Genes encoding Δ(8)-sphingolipid desaturase from various plants: identification, biochemical functions, and evolution.

∆8-sphingolipid desaturase catalyzes the C8 desaturation of a long chain base, which is the characteristic structure of various complex sphingolipids. The genes of 20 ∆8-sphingolipid desaturases from 12 plants were identified and functionally detected by using Saccharomyces cerevisiae system to elucidate the relationship between the biochemical function and evolution of this enzyme. Results showed that the 20 genes all can encode a functional ∆8-sphingolipid desaturase, which catalyzes different ratios of two products, namely, 8(Z) and 8(E)-C18-phytosphingenine.

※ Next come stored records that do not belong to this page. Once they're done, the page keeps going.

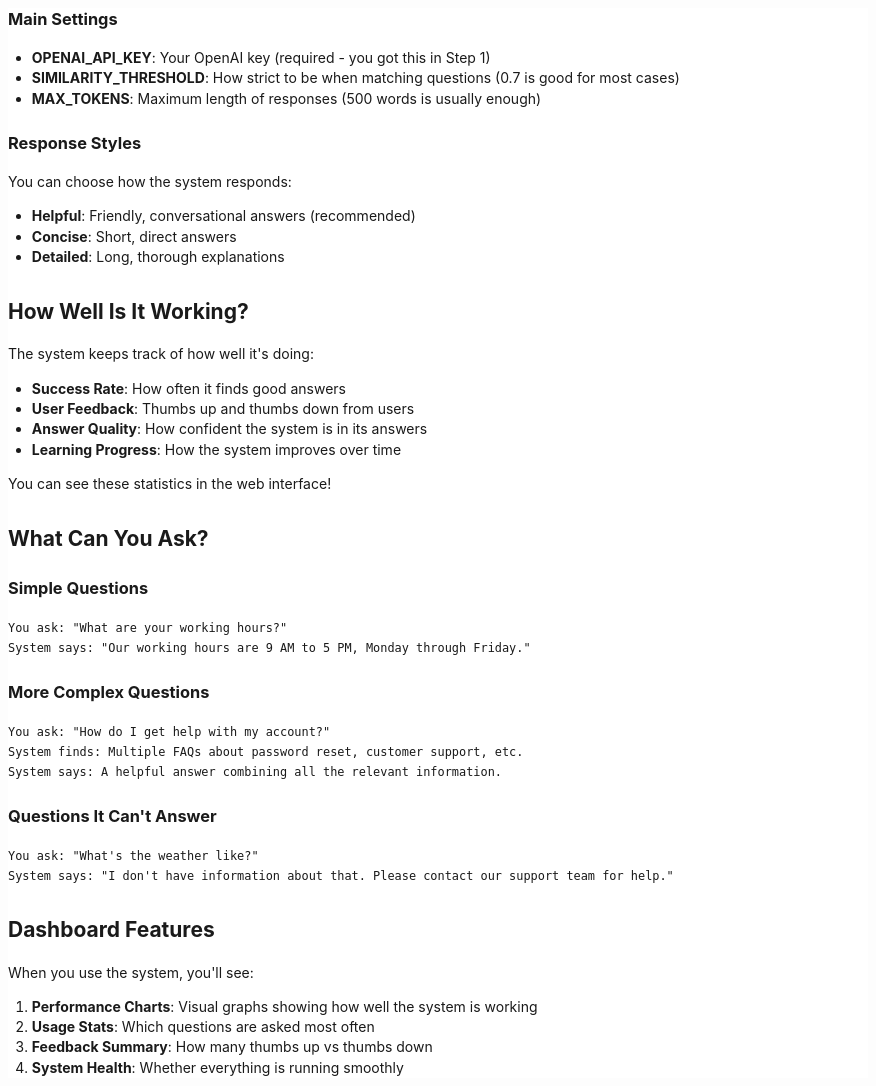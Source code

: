 ### Main Settings

- **OPENAI_API_KEY**: Your OpenAI key (required - you got this in Step 1)
- **SIMILARITY_THRESHOLD**: How strict to be when matching questions (0.7 is good for most cases)
- **MAX_TOKENS**: Maximum length of responses (500 words is usually enough)

### Response Styles

You can choose how the system responds:
- **Helpful**: Friendly, conversational answers (recommended)
- **Concise**: Short, direct answers
- **Detailed**: Long, thorough explanations

## How Well Is It Working?

The system keeps track of how well it's doing:

- **Success Rate**: How often it finds good answers
- **User Feedback**: Thumbs up and thumbs down from users
- **Answer Quality**: How confident the system is in its answers
- **Learning Progress**: How the system improves over time

You can see these statistics in the web interface!

## What Can You Ask?

### Simple Questions
```
You ask: "What are your working hours?"
System says: "Our working hours are 9 AM to 5 PM, Monday through Friday."
```

### More Complex Questions
```
You ask: "How do I get help with my account?"
System finds: Multiple FAQs about password reset, customer support, etc.
System says: A helpful answer combining all the relevant information.
```

### Questions It Can't Answer
```
You ask: "What's the weather like?"
System says: "I don't have information about that. Please contact our support team for help."
```

## Dashboard Features

When you use the system, you'll see:

1. **Performance Charts**: Visual graphs showing how well the system is working
2. **Usage Stats**: Which questions are asked most often
3. **Feedback Summary**: How many thumbs up vs thumbs down
4. **System Health**: Whether everything is running smoothly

The coded enzymes could be divided into two groups on the basis of biochemical functions: ∆8-sphingolipid desaturase with a preference for an E-isomer product and ∆8-sphingolipid desaturase with a preference for a Z-isomer product. The conversion rate of the latter was generally lower than that of the former. Phylogenetic analysis revealed that the 20 desaturases could also be clustered into two groups, and this grouping is consistent with that of the biochemical functions. Thus, the biochemical function of ∆8-sphingolipid desaturase is correlated with its evolution. The two groups of ∆8-sphingolipid desaturases could arise from distinct ancestors in higher plants. However, they might have initially evolved from ∆8-sphingolipid desaturases in lower organisms, such as yeasts, which can produce E-isomer products only. Furthermore, almost all of the transgenic yeasts harboring ∆8-sphingolipid desaturase genes exhibit an improvement in aluminum tolerance. Our study provided new insights into the biochemical function and evolution of ∆8-sphingolipid desaturases in plants.